Make sure that the .aztk/secrets.yaml file has your SSH key (or path to the SSH key), and it will automatically use it to make the SSH connection.

aztk spark cluster add-user --id spark --username admin

Alternatively, you can add the SSH key as a parameter when running the add-user command.

aztk spark cluster add-user --id spark --username admin --ssh-key <your_key_OR_path_to_key>

You can also use a password to create your user:

aztk spark cluster add-user --id spark --username admin --password <my_password>

Using a SSH key is the recommended method.

SSH and Port Forwarding

After a user has been created, SSH into the Spark container on the master node with:

aztk spark cluster ssh --id spark --username admin

If you would like to ssh into the host instead of the Spark container on it, run:

aztk spark cluster ssh --id spark --username admin --host

If you ssh into the host and wish to access the running Docker Spark environment, you can run the following:

sudo docker exec -it spark /bin/bash

Now that you’re in, you can change directory to your familiar $SPARK_HOME

cd $SPARK_HOME

To view the SSH command being called, pass the --no-connect flag:

aztk spark cluster ssh --id spark --no-connect

Note that an SSH tunnel and shell will be opened with the default SSH client if one is present. Otherwise, a pure python SSH tunnel is created to forward the necessary ports. The pure python SSH tunnel will not open a shell.
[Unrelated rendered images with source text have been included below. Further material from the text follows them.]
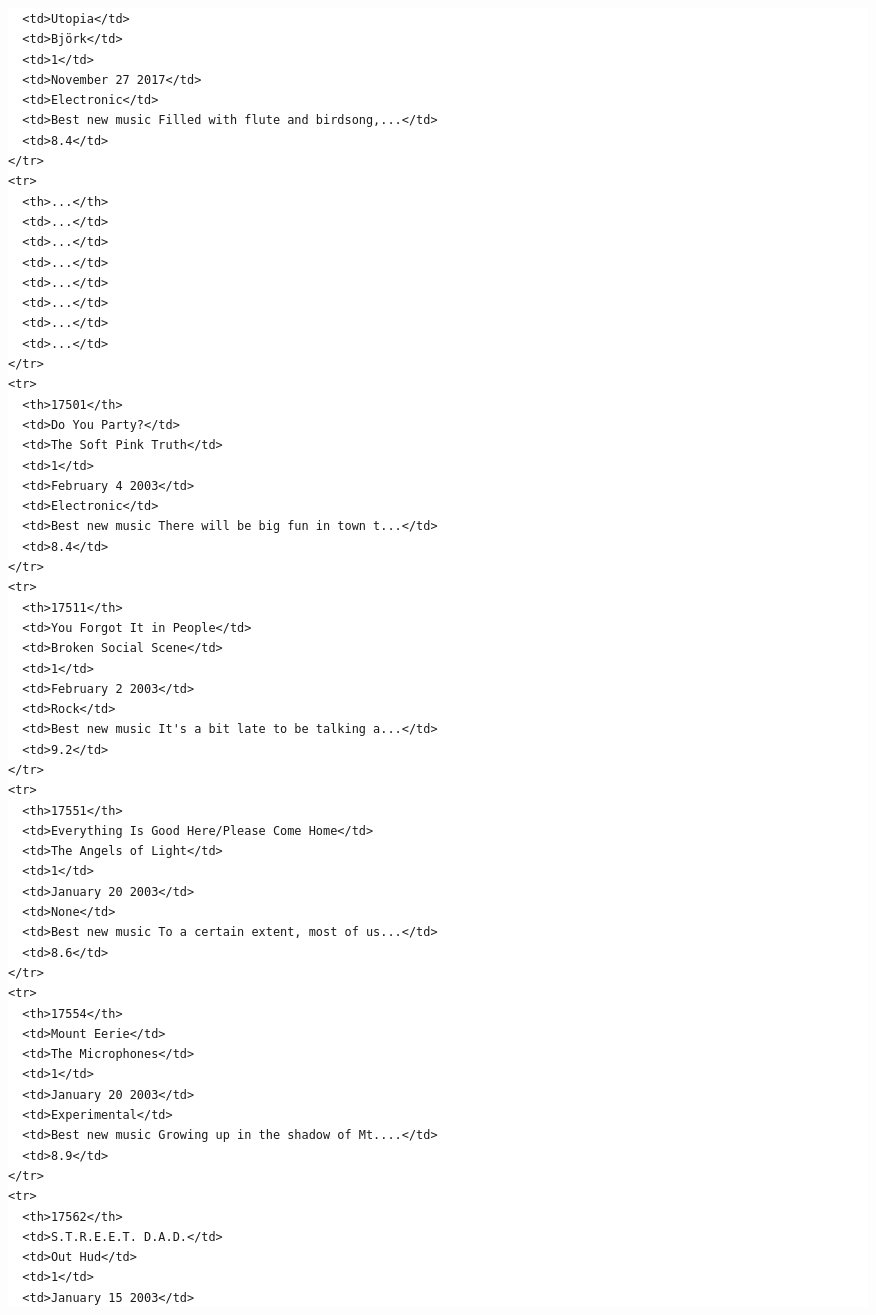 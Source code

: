       <td>Utopia</td>
      <td>Björk</td>
      <td>1</td>
      <td>November 27 2017</td>
      <td>Electronic</td>
      <td>Best new music Filled with flute and birdsong,...</td>
      <td>8.4</td>
    </tr>
    <tr>
      <th>...</th>
      <td>...</td>
      <td>...</td>
      <td>...</td>
      <td>...</td>
      <td>...</td>
      <td>...</td>
      <td>...</td>
    </tr>
    <tr>
      <th>17501</th>
      <td>Do You Party?</td>
      <td>The Soft Pink Truth</td>
      <td>1</td>
      <td>February 4 2003</td>
      <td>Electronic</td>
      <td>Best new music There will be big fun in town t...</td>
      <td>8.4</td>
    </tr>
    <tr>
      <th>17511</th>
      <td>You Forgot It in People</td>
      <td>Broken Social Scene</td>
      <td>1</td>
      <td>February 2 2003</td>
      <td>Rock</td>
      <td>Best new music It's a bit late to be talking a...</td>
      <td>9.2</td>
    </tr>
    <tr>
      <th>17551</th>
      <td>Everything Is Good Here/Please Come Home</td>
      <td>The Angels of Light</td>
      <td>1</td>
      <td>January 20 2003</td>
      <td>None</td>
      <td>Best new music To a certain extent, most of us...</td>
      <td>8.6</td>
    </tr>
    <tr>
      <th>17554</th>
      <td>Mount Eerie</td>
      <td>The Microphones</td>
      <td>1</td>
      <td>January 20 2003</td>
      <td>Experimental</td>
      <td>Best new music Growing up in the shadow of Mt....</td>
      <td>8.9</td>
    </tr>
    <tr>
      <th>17562</th>
      <td>S.T.R.E.E.T. D.A.D.</td>
      <td>Out Hud</td>
      <td>1</td>
      <td>January 15 2003</td>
Debugging your Spark Cluster

If your cluster is in an unknown or unusable state, you can debug by running:

aztk spark cluster debug --id <cluster-id> --output </path/to/output/directory/>

The debug utility will pull logs from all nodes in the cluster. The utility will check for:

  • free diskspace
  • docker image status
  • docker container status
  • docker container logs
  • docker container process status
  • aztk code & version
  • spark component logs (master, worker, shuffle service, history server, etc) from $SPARK_HOME/logs
  • spark application logs from $SPARK_HOME/work

Please be careful sharing the output of the debug command as secrets and application code are present in the output.

Interact with your Spark cluster

By default, the aztk spark cluster ssh command port forwards the Spark Web UI to localhost:8080, Spark Jobs UI to localhost:4040, and Spark History Server to your localhost:18080. This can be configured in .aztk/ssh.yaml.